Criticism of Postindependence Africa Beti returned to the novel with Remember Ruben and Perpetua and the Habit of Unhappiness, both published in 1974. In Remember Ruben, Beti emphasized the corruption of national politics through glimpses of the harshness of individual lives, a theme he explored again in Perpetua and the Habit of Unhappiness, a critique of the slavelike conditions of the modern woman in contemporary Africa. Critics praised both novels, commending Beti's new focus on African independence. Writing in CLA Journal in 1976, Smith maintained: “Mongo Beti has broken his silence, not to criticize the colonial past as was his custom, but to accuse the present period of independence and self-government, and to attempt to pave the way to a better future for Africa and Africans.”
Responses to Literature
- One critic has noted that Beti sought “to promote true liberty in Africa.” Read one of Beti's novels. Then write an essay in which you discuss how this novel reflects or aids this cause. Or, in contrast, write about how this particular novel seems to work against Beti's political and social goals. Use specific examples from the book to support your opinions.
- Beti lived in a self-imposed exile from Cameroon for over thirty years. With a group of your classmates, discuss what impact this absence might have had on his writings about his homeland. Also explore the ways in which his distance from the subject of his novels may have helped or hindered his writing. Use specific examples from Beti's work to support your ideas.
- At the end of his life, Beti became politically active in his native country. Write an essay that either supports or opposes the practice of novelists turning directly to politics to have an impact on the world.
- Beti uses humor to show his disdain for the European system of colonialism in Africa. Write an essay analyzing his use of humor, discussing the ways that it detracts from his criticisms and the ways that it makes them more effective.
COMMON HUMAN EXPERIENCE
Beti's works are consistently critical of the colonial system in Africa, both before and after independence. Here are some other works that are similarly critical:
Things Fall Apart (1958), a novel by Chinua Achebe. This novel depicts tribal life in Nigeria both before and after the coming of the colonial system.
Concierto barroc (1974), a novel by Alejo Carpentier. This novel tells the story of the consciousness raising of an upper-class Mexican during the colonial period of the eighteenth century.

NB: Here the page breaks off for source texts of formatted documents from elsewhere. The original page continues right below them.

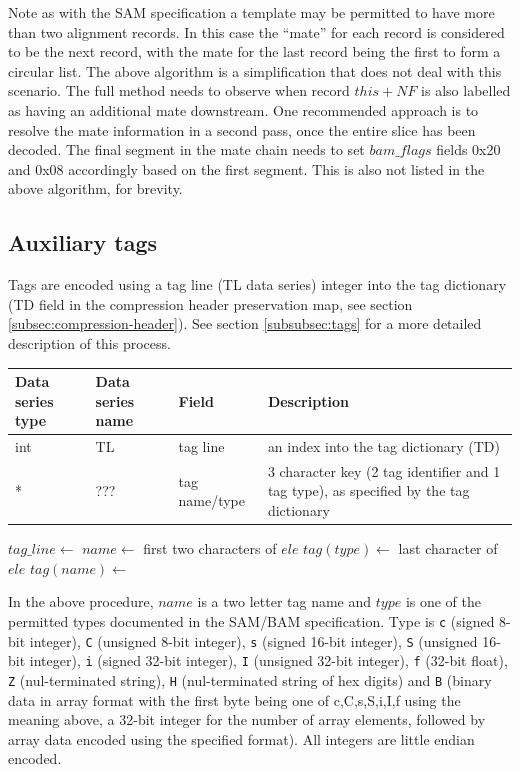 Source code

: \documentclass[a4paper]{article}
\begin{document}
Note as with the SAM specification a template may be permitted to have more than two alignment records.
In this case the ``mate'' for each record is considered to be the next record, with the mate for the last record being the first to form a circular list.
The above algorithm is a simplification that does not deal with this scenario.
The full method needs to observe when record $this+NF$ is also labelled as having an additional mate downstream.
One recommended approach is to resolve the mate information in a second pass, once the entire slice has been decoded.
The final segment in the mate chain needs to set $bam\_flags$ fields 0x20 and 0x08 accordingly based on the first segment.
This is also not listed in the above algorithm, for brevity.

\subsection{Auxiliary tags}
\label{subsec:tags}

Tags are encoded using a tag line (TL data series) integer into the tag dictionary (TD field in the compression header preservation map, see section \ref{subsec:compression-header}).
See section \ref{subsubsec:tags} for a more detailed description of this process.

\begin{tabular}{|>{\raggedright}p{70pt}|>{\raggedright}p{75pt}|>{\raggedright}p{90pt}|>{\raggedright}p{200pt}|}
\hline
\textbf{Data series type} & \textbf{Data series name} & \textbf{Field} & \textbf{Description}\tabularnewline
\hline
int & TL & tag line & an index into the tag dictionary (TD)\tabularnewline
\hline
* & ??? & tag name/type & 3 character key (2 tag identifier and 1 tag type), as specified by the tag dictionary\tabularnewline
\hline
\end{tabular}

\vskip 20pt
\begin{algorithmic}[1]
\State $tag\_line\gets$ 
  \State $name\gets$ first two characters of $ele$
  \State $tag(type)\gets$ last character of $ele$
  \State $tag(name)\gets$ 
\EndFor
\EndProcedure
\end{algorithmic}

In the above procedure, $name$ is a two letter tag name and $type$ is one of the permitted types documented in the SAM/BAM specification.
Type is \texttt{c} (signed 8-bit integer), \texttt{C} (unsigned 8-bit integer), \texttt{s} (signed 16-bit integer), \texttt{S} (unsigned 16-bit integer), \texttt{i} (signed 32-bit integer), \texttt{I} (unsigned 32-bit integer), \texttt{f} (32-bit float), \texttt{Z} (nul-terminated string), \texttt{H} (nul-terminated string of hex digits) and \texttt{B} (binary data in array format with the first byte being one of c,C,s,S,i,I,f using the meaning above, a 32-bit integer for the number of array elements, followed by array data encoded using the specified format).  All integers are little endian encoded.
\end{document}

Waiting for the Rain (1975), a novel by Charles Mongoshi. This novel explores the effects of settler colonialism on African lives and culture through the story of an extended family living on a “native reservation” in Rhodesia.
BIBLIOGRAPHY
Books
Arnold, Stephen H., ed. Critical Perspectives on Mongo Beti. Boulder, Colo: Lynne Rienner, 1997.
Brench, A. C. The Novelists' Inheritance in French Africa. London: Oxford University Press, 1967.
Cartey, Wilfred. Whispers from a Continent: The Literature of Contemporary Black Africa. London: Heinemann, 1969.
Dramae, Kandioura. The Novel as Transformation Myth: A Study of the Novels of Mongo Beti and Ngugi wa Thiong. Syracuse, N.Y.: Maxwell School of Citizenship and Public Affairs, Syracuse University, 1990.
Gleason, Judith Illsley. This Africa: Novels by West Africans in English and French. Evanston, Ill.: Northwestern University Press, 1965.
Moore, Gerald. Seven African Writers. London: Oxford University Press, 1962.
Palmer, Eustace. The Growth of the African Novel. London: Heinemann Educational, 1979.
Pieterse, Cosmo, and Donald Munro, eds. Protest and Conflict in African Literature. New York: Africa Publishing, 1969.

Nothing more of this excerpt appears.